Amine Souane

Personal information
- Date of birth: 17 September 2001 (age 24)
- Place of birth: Oujda, Morocco
- Height: 1.82 m (6 ft 0 in)
- Position: Defensive midfielder

Team information
- Current team: MC Oujda
- Number: 14

Youth career
- –2021: MC Oujda

Senior career*
- Years: Team / Apps / (Gls)
- 2021–: MC Oujda / 39 / (2)

International career^{‡}
- 2022: Morocco Olympic / 1 / (0)
- 2025–: Morocco A' / 0 / (0)

= Amine Souane =

Moroccan footballer

Amine Souane (أمين سوان; born 17 September 2001) is a Moroccan professional footballer who plays the role of a defensive midfielder for MC Oujda and the Morocco A' national team.

== Club career ==
Souane joined the youth academy of MC Oujda at an early age.

He made his senior debut on 3 June 2021 in the Botola Pro during the derby against RS Berkane, coming on as a substitute in the 77th minute for Nabil Jaadi in a 3–1 defeat. On 21 November 2021, he made his first start in a 1–1 draw against Difaâ Hassani El Jadidi.

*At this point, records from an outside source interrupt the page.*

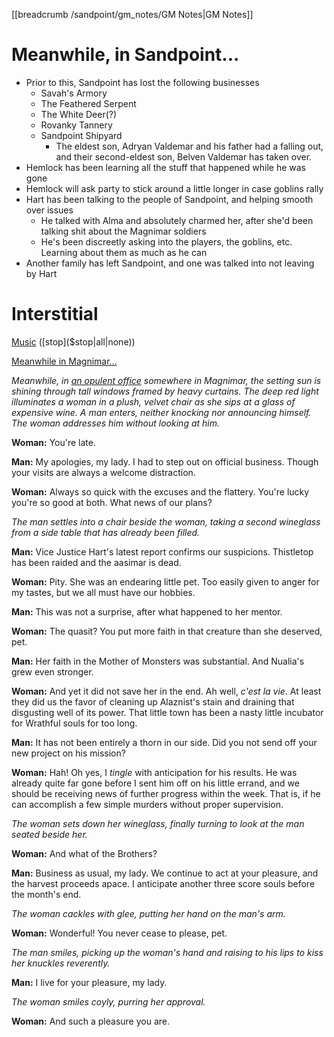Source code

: [[breadcrumb /sandpoint/gm_notes/GM Notes|GM Notes]]

<script type="module">
    import {init_links} from "/static/js/common/visual_aid_backend.js";
    init_links();
</script>

# Meanwhile, in Sandpoint...

* Prior to this, Sandpoint has lost the following businesses
  * Savah's Armory
  * The Feathered Serpent
  * The White Deer(?)
  * Rovanky Tannery
  * Sandpoint Shipyard
    * The eldest son, Adryan Valdemar and his father had a falling out, and their second-eldest son, Belven Valdemar has taken over.
* Hemlock has been learning all the stuff that happened while he was gone
* Hemlock will ask party to stick around a little longer in case goblins rally
* Hart has been talking to the people of Sandpoint, and helping smooth over issues
  * He talked with Alma and absolutely charmed her, after she'd been talking shit about the Magnimar soldiers
  * He's been discreetly asking into the players, the goblins, etc. Learning about them as much as he can
* Another family has left Sandpoint, and one was talked into not leaving by Hart

# Interstitial

[Music]($load|music|arr/Huon.mp3) ([stop]($stop|all|none))

[Meanwhile in Magnimar...](^sandpoint/meanwhile_in_magnimar.jpg)

_Meanwhile, in [an opulent office](^sandpoint/xaneshas_office.jpg) somewhere in Magnimar, the setting sun is shining through tall windows framed by heavy curtains. The deep red light illuminates a woman in a plush, velvet chair as she sips at a glass of expensive wine. A man enters, neither knocking nor announcing himself. The woman addresses him without looking at him._

**Woman:** You're late.

**Man:** My apologies, my lady. I had to step out on official business. Though your visits are always a welcome distraction.

**Woman:** Always so quick with the excuses and the flattery. You're lucky you're so good at both. What news of our plans?

_The man settles into a chair beside the woman, taking a second wineglass from a side table that has already been filled._

**Man:** Vice Justice Hart's latest report confirms our suspicions. Thistletop has been raided and the aasimar is dead.

**Woman:** Pity. She was an endearing little pet. Too easily given to anger for my tastes, but we all must have our hobbies.

**Man:** This was not a surprise, after what happened to her mentor.

**Woman:** The quasit? You put more faith in that creature than she deserved, pet.

**Man:** Her faith in the Mother of Monsters was substantial. And Nualia's grew even stronger.

**Woman:** And yet it did not save her in the end. Ah well, *c'est la vie*. At least they did us the favor of cleaning up Alaznist's stain and draining that disgusting well of its power. That little town has been a nasty little incubator for Wrathful souls for too long.

**Man:** It has not been entirely a thorn in our side. Did you not send off your new project on his mission?

**Woman:** Hah! Oh yes, I *tingle* with anticipation for his results. He was already quite far gone before I sent him off on his little errand, and we should be receiving news of further progress within the week. That is, if he can accomplish a few simple murders without proper supervision.

_The woman sets down her wineglass, finally turning to look at the man seated beside her._

**Woman:** And what of the Brothers?

**Man:** Business as usual, my lady. We continue to act at your pleasure, and the harvest proceeds apace. I anticipate another three score souls before the month's end.

_The woman cackles with glee, putting her hand on the man's arm._

**Woman:** Wonderful! You never cease to please, pet.

_The man smiles, picking up the woman's hand and raising to his lips to kiss her knuckles reverently._

**Man:** I live for your pleasure, my lady.

_The woman smiles coyly, purring her approval._

**Woman:** And such a pleasure you are.
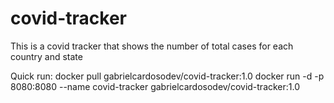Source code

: # covid-tracker
 This is a covid tracker that shows the number of total cases for each country and state

Quick run:
docker pull gabrielcardosodev/covid-tracker:1.0
docker run -d -p 8080:8080 --name covid-tracker gabrielcardosodev/covid-tracker:1.0
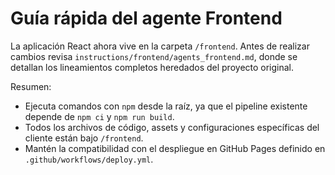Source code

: # Guía rápida del agente Frontend

La aplicación React ahora vive en la carpeta `/frontend`. Antes de realizar cambios revisa `instructions/frontend/agents_frontend.md`, donde se detallan los lineamientos completos heredados del proyecto original.

Resumen:
- Ejecuta comandos con `npm` desde la raíz, ya que el pipeline existente depende de `npm ci` y `npm run build`.
- Todos los archivos de código, assets y configuraciones específicas del cliente están bajo `/frontend`.
- Mantén la compatibilidad con el despliegue en GitHub Pages definido en `.github/workflows/deploy.yml`.
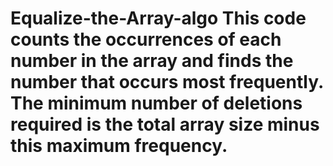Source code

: # Equalize-the-Array-algo This code counts the occurrences of each number in the array and finds the number that occurs most frequently. The minimum number of deletions required is the total array size minus this maximum frequency.
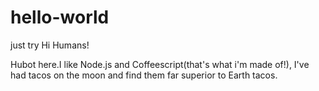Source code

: # hello-world
just try
Hi Humans!

Hubot here.I like Node.js and Coffeescript(that's what i'm made of!),
I've had tacos on the moon and find them far superior to Earth tacos.
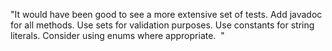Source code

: "It would have been good to see a more extensive set of tests.
Add javadoc for all methods.
Use sets for validation purposes.
Use constants for string literals.
Consider using enums where appropriate.
 "
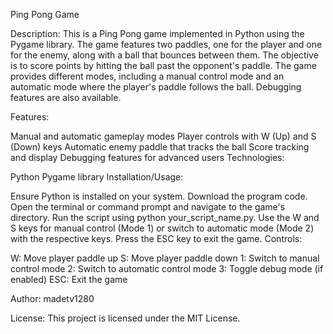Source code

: Ping Pong Game

Description:
This is a Ping Pong game implemented in Python using the Pygame library. The game features two paddles, one for the player and one for the enemy, along with a ball that bounces between them. The objective is to score points by hitting the ball past the opponent's paddle. The game provides different modes, including a manual control mode and an automatic mode where the player's paddle follows the ball. Debugging features are also available.

Features:

Manual and automatic gameplay modes
Player controls with W (Up) and S (Down) keys
Automatic enemy paddle that tracks the ball
Score tracking and display
Debugging features for advanced users
Technologies:

Python
Pygame library
Installation/Usage:

Ensure Python is installed on your system.
Download the program code.
Open the terminal or command prompt and navigate to the game's directory.
Run the script using python your_script_name.py.
Use the W and S keys for manual control (Mode 1) or switch to automatic mode (Mode 2) with the respective keys.
Press the ESC key to exit the game.
Controls:

W: Move player paddle up
S: Move player paddle down
1: Switch to manual control mode
2: Switch to automatic control mode
3: Toggle debug mode (if enabled)
ESC: Exit the game

Author:
madetv1280

License:
 This project is licensed under the MIT License.
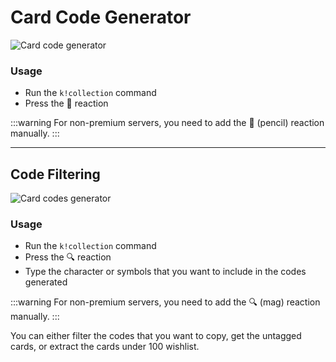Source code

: # Card Code Generator

![Card code generator](/img/features/codes.png)

### Usage
- Run the `k!collection` command
- Press the 📝 reaction​​

:::warning
For non-premium servers, you need to add the 📝 (pencil) reaction manually.
:::

---
## Code Filtering

![Card codes generator](/img/features/filter.png)

### Usage
- Run the `k!collection` command
- Press the 🔍 reaction
- Type the character or symbols that you want to include in the codes generated​​

:::warning
For non-premium servers, you need to add the 🔍 (mag) reaction manually.
:::

You can either filter the codes that you want to copy, get the untagged cards, or extract the cards under 100 wishlist.
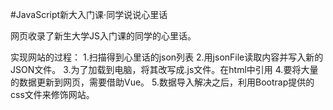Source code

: #JavaScript新大入门课·同学说说心里话

网页收录了新生大学JS入门课的同学的心里话。

实现网站的过程：
1.扫描得到心里话的json列表
2.用jsonFile读取内容并写入新的JSON文件。
3.为了加载到电脑，将其改写成.js文件。在html中引用
4.要将大量的数据更新到网页，需要借助Vue。
5.数据导入解决之后，利用Bootrap提供的css文件来修饰网站。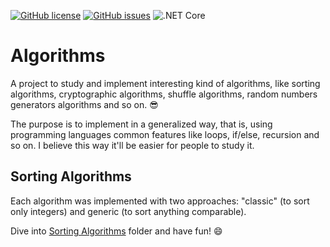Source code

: [![GitHub license](https://img.shields.io/github/license/wallacemariadeandrade/Algorithms)](https://github.com/wallacemariadeandrade/Algorithms/blob/master/LICENSE)
[![GitHub issues](https://img.shields.io/github/issues/wallacemariadeandrade/Algorithms)](https://github.com/wallacemariadeandrade/Algorithms/issues)
![.NET Core](https://github.com/wallacemariadeandrade/Algorithms/workflows/.NET%20Core/badge.svg)

# Algorithms

A project to study and implement interesting kind of algorithms, like sorting algorithms, cryptographic algorithms, shuffle algorithms, random numbers generators algorithms and so on. :sunglasses:

The purpose is to implement in a generalized way, that is, using programming languages common features like loops, if/else, recursion and so on. I believe this way it'll be easier for people to study it.

## Sorting Algorithms

Each algorithm was implemented with two approaches: "classic" (to sort only integers) and generic (to sort anything comparable). 

Dive into [Sorting Algorithms](https://github.com/wallacemariadeandrade/Algorithms/tree/master/SortingAlgorithms) folder and have fun! :smile:
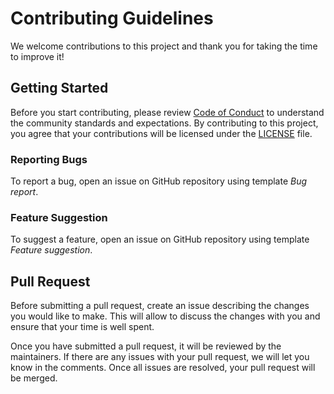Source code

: # Contributing Guidelines

We welcome contributions to this project and thank you for taking the time to improve it!

## Getting Started

Before you start contributing, please review [Code of Conduct](CODE_OF_CONDUCT.md) to understand the community standards and expectations. By contributing to this project, you agree that your contributions will be licensed under the [LICENSE](/LICENSE) file.

### Reporting Bugs

To report a bug, open an issue on GitHub repository using template _Bug report_.

### Feature Suggestion

To suggest a feature, open an issue on GitHub repository using template _Feature suggestion_.

## Pull Request

Before submitting a pull request, create an issue describing the changes you would like to make. This will allow to discuss the changes with you and ensure that your time is well spent.

Once you have submitted a pull request, it will be reviewed by the maintainers. If there are any issues with your pull request, we will let you know in the comments. Once all issues are resolved, your pull request will be merged.
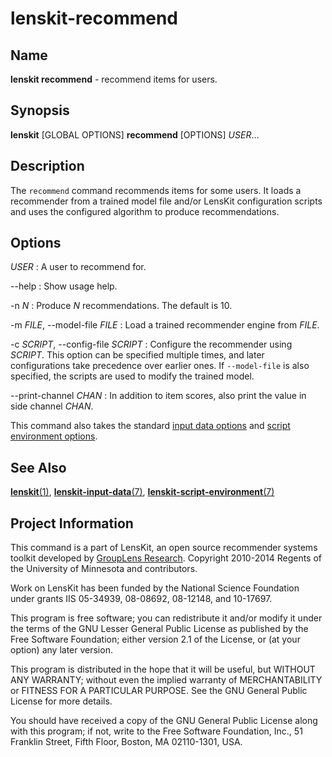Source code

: # lenskit-recommend

## Name

**lenskit recommend** - recommend items for users.

## Synopsis

**lenskit** [GLOBAL OPTIONS] **recommend** [OPTIONS] *USER*...

## Description

The `recommend` command recommends items for some users.  It loads a recommender from a
trained model file and/or LensKit configuration scripts and uses the configured algorithm to
produce recommendations.

## Options

*USER*
:   A user to recommend for.

--help
:   Show usage help.

-n *N*
:   Produce *N* recommendations.  The default is 10.

-m *FILE*, --model-file *FILE*
:   Load a trained recommender engine from *FILE*.

-c *SCRIPT*, --config-file *SCRIPT*
:   Configure the recommender using *SCRIPT*.  This option can be specified multiple times, and
    later configurations take precedence over earlier ones.  If `--model-file` is also specified,
    the scripts are used to modify the trained model.

--print-channel *CHAN*
:   In addition to item scores, also print the value in side channel *CHAN*.

This command also takes the standard [input data options](man:lenskit-input-data(7))
and [script environment options](man:lenskit-script-environment(7)).

## See Also

[**lenskit**(1)](man:lenskit(1)), [**lenskit-input-data**(7)](man:lenskit-input-data(7)),
[**lenskit-script-environment**(7)](man:lenskit-script-environment(7))

## Project Information

This command is a part of LensKit, an open source recommender systems toolkit
developed by [GroupLens Research](http://grouplens.org).
Copyright 2010-2014 Regents of the University of Minnesota and contributors.

Work on LensKit has been funded by the National Science Foundation under
grants IIS 05-34939, 08-08692, 08-12148, and 10-17697.

This program is free software; you can redistribute it and/or modify
it under the terms of the GNU Lesser General Public License as
published by the Free Software Foundation; either version 2.1 of the
License, or (at your option) any later version.

This program is distributed in the hope that it will be useful, but WITHOUT
ANY WARRANTY; without even the implied warranty of MERCHANTABILITY or FITNESS
FOR A PARTICULAR PURPOSE. See the GNU General Public License for more
details.

You should have received a copy of the GNU General Public License along with
this program; if not, write to the Free Software Foundation, Inc., 51
Franklin Street, Fifth Floor, Boston, MA 02110-1301, USA.
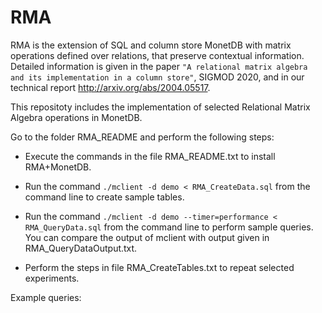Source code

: # RMA
RMA is the extension of SQL and column store MonetDB with matrix operations defined over relations, 
that preserve contextual information.
Detailed information is given in the paper `"A relational matrix algebra and its implementation in a column store"`,  SIGMOD 2020, and in our technical report http://arxiv.org/abs/2004.05517.

This repositoty includes the implementation of selected Relational Matrix Algebra operations in MonetDB.

Go to the folder RMA_README and perform the following steps:

- Execute the commands in the file RMA_README.txt to install RMA+MonetDB.

- Run the command `./mclient -d demo < RMA_CreateData.sql` from the command 
line to create sample tables.

 - Run the command `./mclient -d demo --timer=performance < RMA_QueryData.sql` 
from the command line to perform sample queries. You can compare the output 
of mclient with output given in RMA_QueryDataOutput.txt.

- Perform the steps in file RMA_CreateTables.txt to repeat selected experiments.

Example queries:





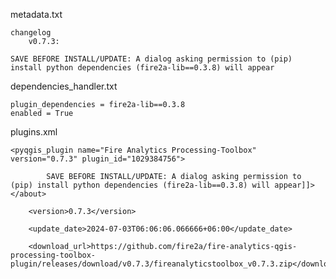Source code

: 
metadata.txt

    changelog
        v0.7.3: 

	SAVE BEFORE INSTALL/UPDATE: A dialog asking permission to (pip) install python dependencies (fire2a-lib==0.3.8) will appear

dependencies_handler.txt

	plugin_dependencies = fire2a-lib==0.3.8
    enabled = True

plugins.xml

	<pyqgis_plugin name="Fire Analytics Processing-Toolbox" version="0.7.3" plugin_id="1029384756">

			SAVE BEFORE INSTALL/UPDATE: A dialog asking permission to (pip) install python dependencies (fire2a-lib==0.3.8) will appear]]></about>

		<version>0.7.3</version>

		<update_date>2024-07-03T06:06:06.066666+06:00</update_date>

		<download_url>https://github.com/fire2a/fire-analytics-qgis-processing-toolbox-plugin/releases/download/v0.7.3/fireanalyticstoolbox_v0.7.3.zip</download_url>
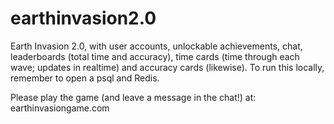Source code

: # earthinvasion2.0
Earth Invasion 2.0, with user accounts, unlockable achievements, chat, leaderboards (total time and accuracy), time cards (time through each wave; updates in realtime) and accuracy cards (likewise).
To run this locally, remember to open a psql and Redis.

Please play the game (and leave a message in the chat!) at:
earthinvasiongame.com
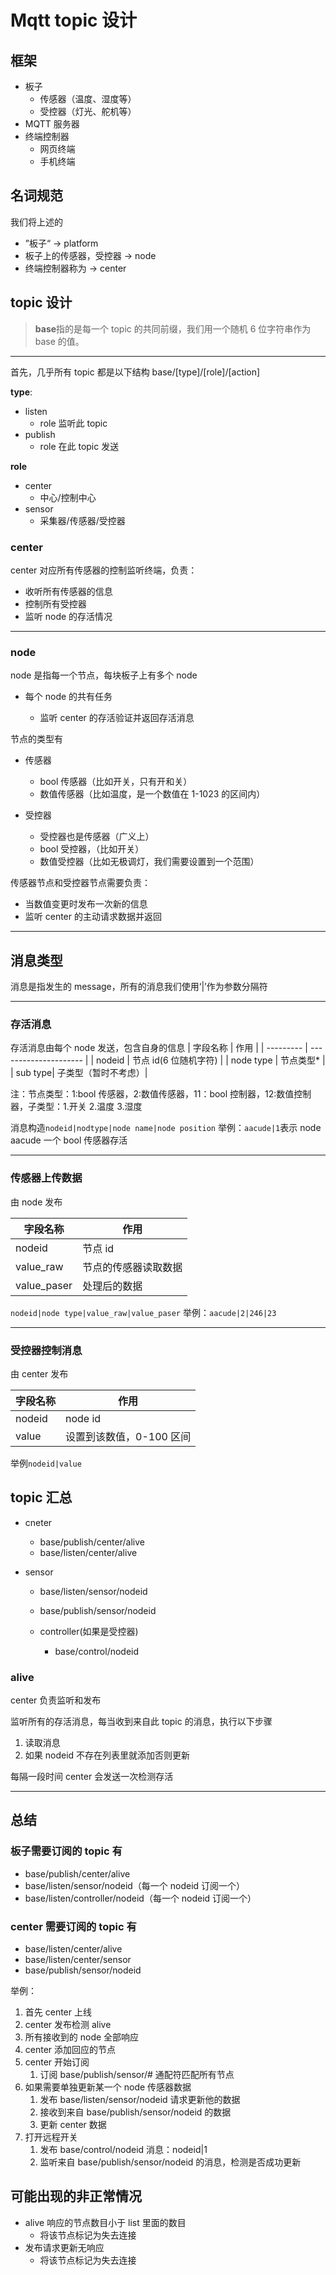 # Mqtt topic 设计

## 框架

- 板子
  - 传感器（温度、湿度等）
  - 受控器（灯光、舵机等）
- MQTT 服务器
- 终端控制器
  - 网页终端
  - 手机终端

## 名词规范

我们将上述的

- ”板子“ -> platform
- 板子上的传感器，受控器 -> node
- 终端控制器称为 -> center

## topic 设计

> **base**指的是每一个 topic 的共同前缀，我们用一个随机 6 位字符串作为 base 的值。

---

首先，几乎所有 topic 都是以下结构
base/[type]/[role]/[action]

**type**:

- listen
  - role 监听此 topic
- publish
  - role 在此 topic 发送

**role**

- center
  - 中心/控制中心
- sensor
  - 采集器/传感器/受控器

### center

center 对应所有传感器的控制监听终端，负责：

- 收听所有传感器的信息
- 控制所有受控器
- 监听 node 的存活情况

---

### node

node 是指每一个节点，每块板子上有多个 node

- 每个 node 的共有任务

  - 监听 center 的存活验证并返回存活消息

节点的类型有

- 传感器

  - bool 传感器（比如开关，只有开和关）
  - 数值传感器（比如温度，是一个数值在 1-1023 的区间内）

- 受控器
  - 受控器也是传感器（广义上）
  - bool 受控器，（比如开关）
  - 数值受控器（比如无极调灯，我们需要设置到一个范围）

传感器节点和受控器节点需要负责：

- 当数值变更时发布一次新的信息
- 监听 center 的主动请求数据并返回

---

## 消息类型

消息是指发生的 message，所有的消息我们使用‘|’作为参数分隔符

---

### 存活消息

存活消息由每个 node 发送，包含自身的信息
| 字段名称 | 作用 |
| --------- | --------------------- |
| nodeid | 节点 id(6 位随机字符) |
| node type | 节点类型\* |
| sub type| 子类型（暂时不考虑）|

注：节点类型：1:bool 传感器，2:数值传感器，11：bool 控制器，12:数值控制器，子类型：1.开关 2.温度 3.湿度

消息构造`nodeid|nodtype|node name|node position`
举例：`aacude|1`表示 node aacude 一个 bool 传感器存活

---

### 传感器上传数据

由 node 发布

| 字段名称    | 作用                 |
| ----------- | -------------------- |
| nodeid      | 节点 id              |
| value_raw   | 节点的传感器读取数据 |
| value_paser | 处理后的数据         |

`nodeid|node type|value_raw|value_paser`
举例：`aacude|2|246|23`

---

### 受控器控制消息

由 center 发布

| 字段名称 | 作用                     |
| -------- | ------------------------ |
| nodeid   | node id                  |
| value    | 设置到该数值，0-100 区间 |

举例`nodeid|value`

## topic 汇总

- cneter
  - base/publish/center/alive
  - base/listen/center/alive
- sensor

  - base/listen/sensor/nodeid
  - base/publish/sensor/nodeid

  - controller(如果是受控器)
    - base/control/nodeid

### alive

center 负责监听和发布

监听所有的存活消息，每当收到来自此 topic 的消息，执行以下步骤

1. 读取消息
2. 如果 nodeid 不存在列表里就添加否则更新

每隔一段时间 center 会发送一次检测存活

---

## 总结

### 板子需要订阅的 topic 有

- base/publish/center/alive
- base/listen/sensor/nodeid（每一个 nodeid 订阅一个）
- base/listen/controller/nodeid（每一个 nodeid 订阅一个）

### center 需要订阅的 topic 有

- base/listen/center/alive
- base/listen/center/sensor
- base/publish/sensor/nodeid

举例：

1. 首先 center 上线
2. center 发布检测 alive
3. 所有接收到的 node 全部响应
4. center 添加回应的节点
5. center 开始订阅
   1. 订阅 base/publish/sensor/# 通配符匹配所有节点
6. 如果需要单独更新某一个 node 传感器数据
   1. 发布 base/listen/sensor/nodeid 请求更新他的数据
   2. 接收到来自 base/publish/sensor/nodeid 的数据
   3. 更新 center 数据
7. 打开远程开关
   1. 发布 base/control/nodeid 消息：nodeid|1
   2. 监听来自 base/publish/sensor/nodeid 的消息，检测是否成功更新

## 可能出现的非正常情况

- alive 响应的节点数目小于 list 里面的数目
  - 将该节点标记为失去连接
- 发布请求更新无响应
  - 将该节点标记为失去连接
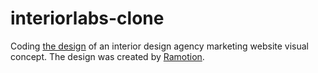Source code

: # interiorlabs-clone

Coding [the design](https://dribbble.com/shots/14414839-Interior-design-agency-marketing-website) of an interior design agency marketing website visual concept. The design was created by [Ramotion](https://dribbble.com/Ramotion).

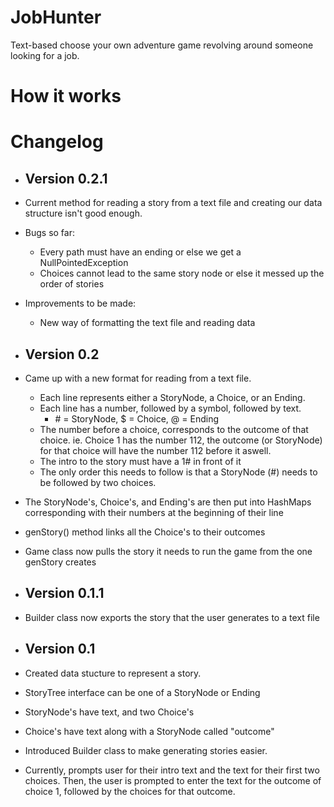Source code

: # JobHunter

Text-based choose your own adventure game revolving around someone looking for a job.

# How it works

# Changelog
* ## Version 0.2.1
* Current method for reading a story from a text file and creating our data structure isn't good enough.
* Bugs so far:
  * Every path must have an ending or else we get a NullPointedException
  * Choices cannot lead to the same story node or else it messed up the order of stories
* Improvements to be made:
  * New way of formatting the text file and reading data

* ## Version 0.2
* Came up with a new format for reading from a text file.
  * Each line represents either a StoryNode, a Choice, or an Ending.
  * Each line has a number, followed by a symbol, followed by text.
    * \# = StoryNode, $ = Choice, @ = Ending
  * The number before a choice, corresponds to the outcome of that choice. ie. Choice 1 has the number 112, the outcome (or StoryNode) for that choice will have the number 112 before it aswell.
  * The intro to the story must have a 1# in front of it
  * The only order this needs to follow is that a StoryNode (#) needs to be followed by two choices.
* The StoryNode's, Choice's, and Ending's are then put into HashMaps corresponding with their numbers at the beginning of their line
* genStory() method links all the Choice's to their outcomes
* Game class now pulls the story it needs to run the game from the one genStory creates

* ## Version 0.1.1
* Builder class now exports the story that the user generates to a text file

* ## Version 0.1
* Created data stucture to represent a story.
* StoryTree interface can be one of a StoryNode or Ending
* StoryNode's have text, and two Choice's
* Choice's have text along with a StoryNode called "outcome"

* Introduced Builder class to make generating stories easier.
* Currently, prompts user for their intro text and the text for their first two choices. Then, the user is prompted to enter the text for the outcome of choice 1, followed by the choices for that outcome.
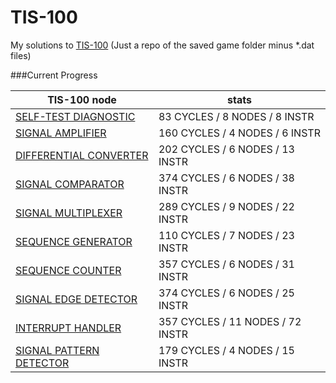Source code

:# TIS-100

My solutions to <a href="https://en.wikipedia.org/wiki/TIS-100">TIS-100</a>
(Just a repo of the saved game folder minus *.dat files)

###Current Progress

TIS-100 node | stats
------------- | -------------
[SELF-TEST DIAGNOSTIC](https://github.com/tgvqwsjk4jcs/TIS-100/blob/master/save/00150.0.txt) | 83 CYCLES / 8 NODES / 8 INSTR
[SIGNAL AMPLIFIER](https://github.com/tgvqwsjk4jcs/TIS-100/blob/master/save/10981.0.txt) | 160 CYCLES / 4 NODES / 6 INSTR
[DIFFERENTIAL CONVERTER](https://github.com/tgvqwsjk4jcs/TIS-100/blob/master/save/20176.0.txt) | 202 CYCLES / 6 NODES / 13 INSTR
[SIGNAL COMPARATOR](https://github.com/tgvqwsjk4jcs/TIS-100/blob/master/save/21340.1.txt) | 374 CYCLES / 6 NODES / 38 INSTR
[SIGNAL MULTIPLEXER](https://github.com/tgvqwsjk4jcs/TIS-100/blob/master/save/22280.0.txt) | 289 CYCLES / 9 NODES / 22 INSTR
[SEQUENCE GENERATOR](https://github.com/tgvqwsjk4jcs/TIS-100/blob/master/save/30647.0.txt) | 110 CYCLES / 7 NODES / 23 INSTR
[SEQUENCE COUNTER](https://github.com/tgvqwsjk4jcs/TIS-100/blob/master/save/31904.0.txt) | 357 CYCLES / 6 NODES / 31 INSTR
[SIGNAL EDGE DETECTOR](https://github.com/tgvqwsjk4jcs/TIS-100/blob/master/save/32050.0.txt) | 374 CYCLES / 6 NODES / 25 INSTR
[INTERRUPT HANDLER](https://github.com/tgvqwsjk4jcs/TIS-100/blob/master/save/33762.0.txt) | 357 CYCLES / 11 NODES / 72 INSTR
[SIGNAL PATTERN DETECTOR](https://github.com/tgvqwsjk4jcs/TIS-100/blob/master/save/40196.1.txt) | 179 CYCLES / 4 NODES / 15 INSTR
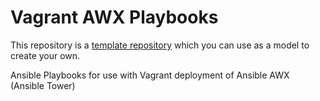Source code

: # Vagrant AWX Playbooks

This repository is a [template repository](https://help.github.com/en/github/creating-cloning-and-archiving-repositories/creating-a-repository-from-a-template) which you can use as a model to create your own.

Ansible Playbooks for use with Vagrant deployment of Ansible AWX (Ansible Tower)

<!-- EOF -->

In the 2022–23 season, Souane scored his first professional goal on 20 January 2023 against Union Touarga Sport from an assist by Yanis Merah in a 2–2 draw.

== International career ==
In October 2021, Souane received his first call-up to the Morocco Olympic for a training camp at the Maâmora Sports Centre in Salé from 4 to 12 October, under coach Hicham Dmii.

He returned to the Olympic squad in July 2022 for the Islamic Solidarity Games held in Konya, Turkey. Morocco were placed in Group B alongside Iran, Saudi Arabia, and Azerbaijan. Morocco's first match was awarded as a 3–0 win by default after Iran withdrew from the competition. They were later eliminated in the group stage after a 2–0 defeat to Saudi Arabia and a 2–2 draw against Azerbaijan.